DATA EXTRACT:
********************
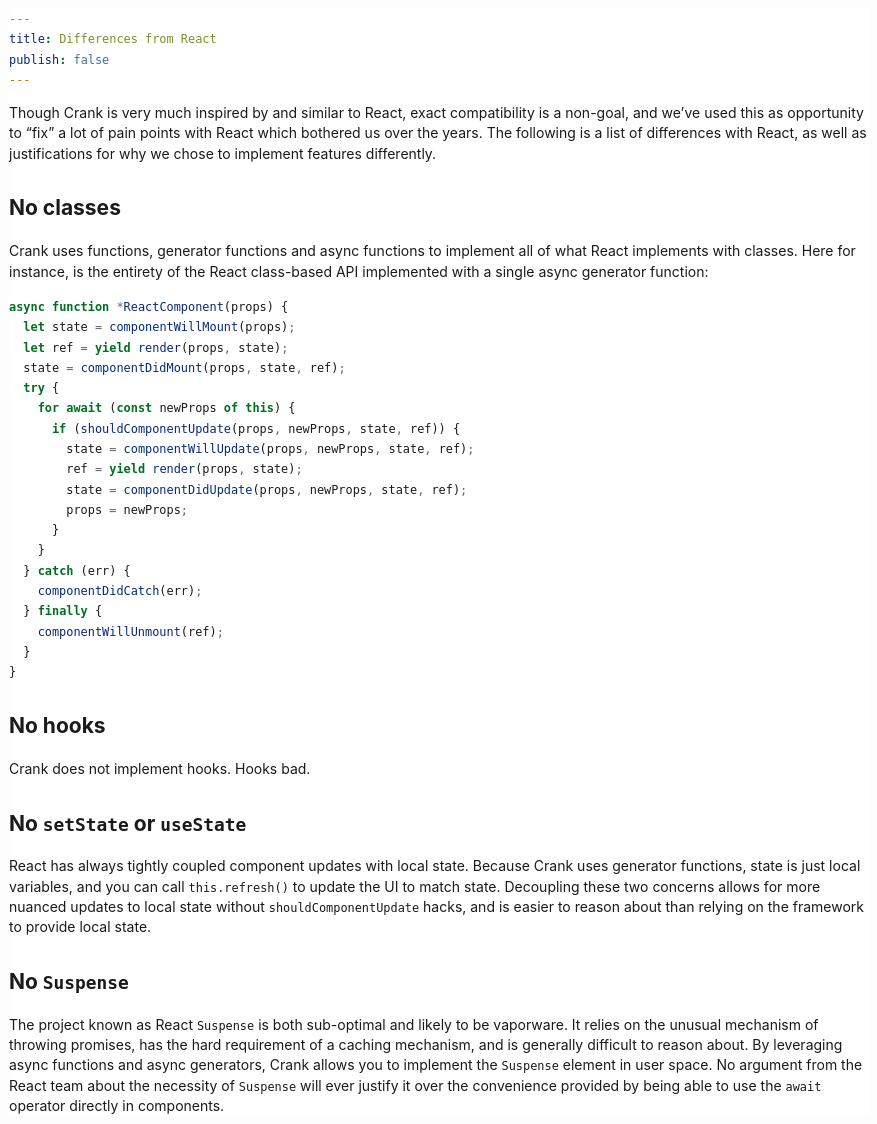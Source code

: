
 ```yaml
---
title: Differences from React
publish: false
---
```


Though Crank is very much inspired by and similar to React, exact compatibility is a non-goal, and we’ve used this as opportunity to “fix” a lot of pain points with React which bothered us over the years. The following is a list of differences with React, as well as justifications for why we chose to implement features differently.

## No classes
Crank uses functions, generator functions and async functions to implement all of what React implements with classes. Here for instance, is the entirety of the React class-based API implemented with a single async generator function:

```jsx
async function *ReactComponent(props) {
  let state = componentWillMount(props);
  let ref = yield render(props, state);
  state = componentDidMount(props, state, ref);
  try {
    for await (const newProps of this) {
      if (shouldComponentUpdate(props, newProps, state, ref)) {
        state = componentWillUpdate(props, newProps, state, ref);
        ref = yield render(props, state);
        state = componentDidUpdate(props, newProps, state, ref);
        props = newProps;
      }
    }
  } catch (err) {
    componentDidCatch(err);
  } finally {
    componentWillUnmount(ref);
  }
}
```

## No hooks
Crank does not implement hooks. Hooks bad.

## No `setState` or `useState`
React has always tightly coupled component updates with local state. Because Crank uses generator functions, state is just local variables, and you can call `this.refresh()` to update the UI to match state. Decoupling these two concerns allows for more nuanced updates to local state without `shouldComponentUpdate` hacks, and is easier to reason about than relying on the framework to provide local state.

## No `Suspense`
The project known as React `Suspense` is both sub-optimal and likely to be vaporware. It relies on the unusual mechanism of throwing promises, has the hard requirement of a caching mechanism, and is generally difficult to reason about. By leveraging async functions and async generators, Crank allows you to implement the `Suspense` element in user space. No argument from the React team about the necessity of `Suspense` will ever justify it over the convenience provided by being able to use the `await` operator directly in components. 
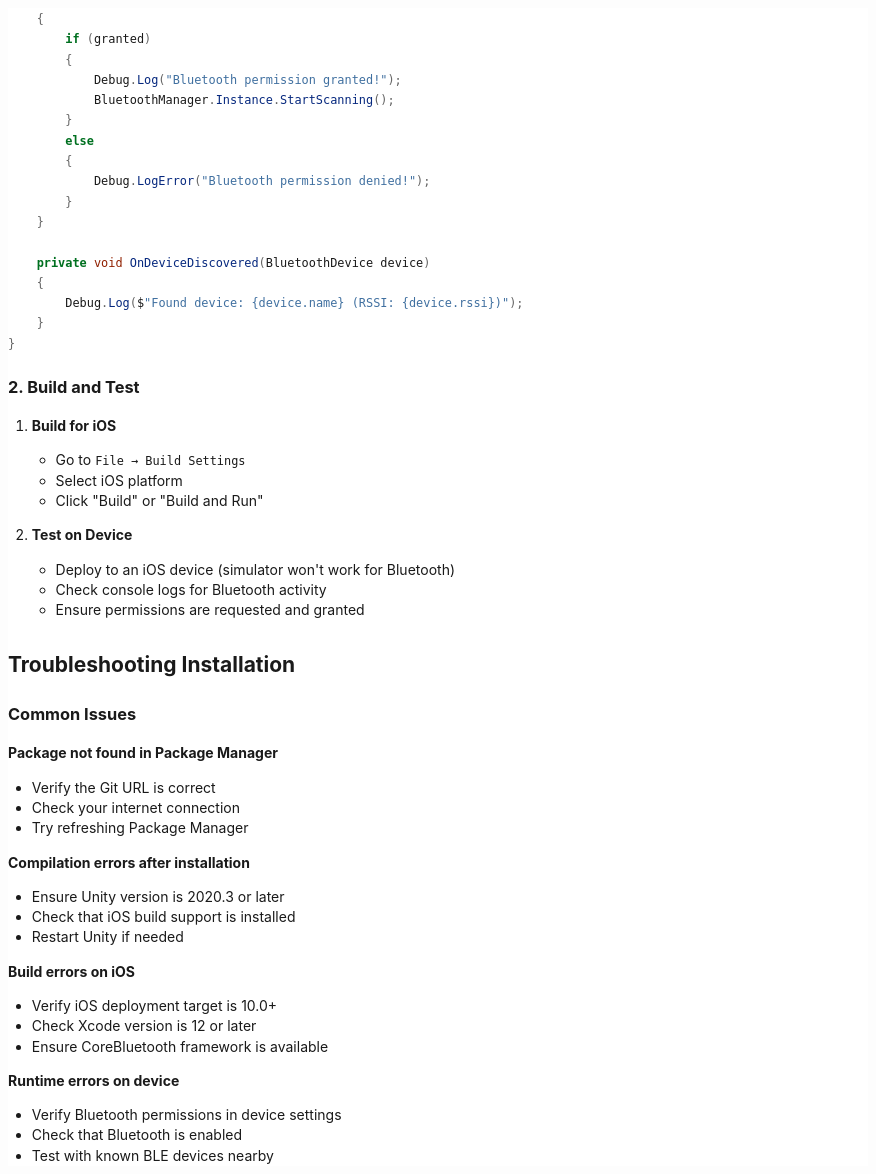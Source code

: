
 ```csharp
    {
        if (granted)
        {
            Debug.Log("Bluetooth permission granted!");
            BluetoothManager.Instance.StartScanning();
        }
        else
        {
            Debug.LogError("Bluetooth permission denied!");
        }
    }
    
    private void OnDeviceDiscovered(BluetoothDevice device)
    {
        Debug.Log($"Found device: {device.name} (RSSI: {device.rssi})");
    }
}
```

### 2. Build and Test

1. **Build for iOS**
   - Go to `File → Build Settings`
   - Select iOS platform
   - Click "Build" or "Build and Run"

2. **Test on Device**
   - Deploy to an iOS device (simulator won't work for Bluetooth)
   - Check console logs for Bluetooth activity
   - Ensure permissions are requested and granted

## Troubleshooting Installation

### Common Issues

**Package not found in Package Manager**
- Verify the Git URL is correct
- Check your internet connection
- Try refreshing Package Manager

**Compilation errors after installation**
- Ensure Unity version is 2020.3 or later
- Check that iOS build support is installed
- Restart Unity if needed

**Build errors on iOS**
- Verify iOS deployment target is 10.0+
- Check Xcode version is 12 or later
- Ensure CoreBluetooth framework is available

**Runtime errors on device**
- Verify Bluetooth permissions in device settings
- Check that Bluetooth is enabled
- Test with known BLE devices nearby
********************
Only the lines that contain the word "await" should be copied from the material.

    for await (const newProps of this) {
The project known as React `Suspense` is both sub-optimal and likely to be vaporware. It relies on the unusual mechanism of throwing promises, has the hard requirement of a caching mechanism, and is generally difficult to reason about. By leveraging async functions and async generators, Crank allows you to implement the `Suspense` element in user space. No argument from the React team about the necessity of `Suspense` will ever justify it over the convenience provided by being able to use the `await` operator directly in components. 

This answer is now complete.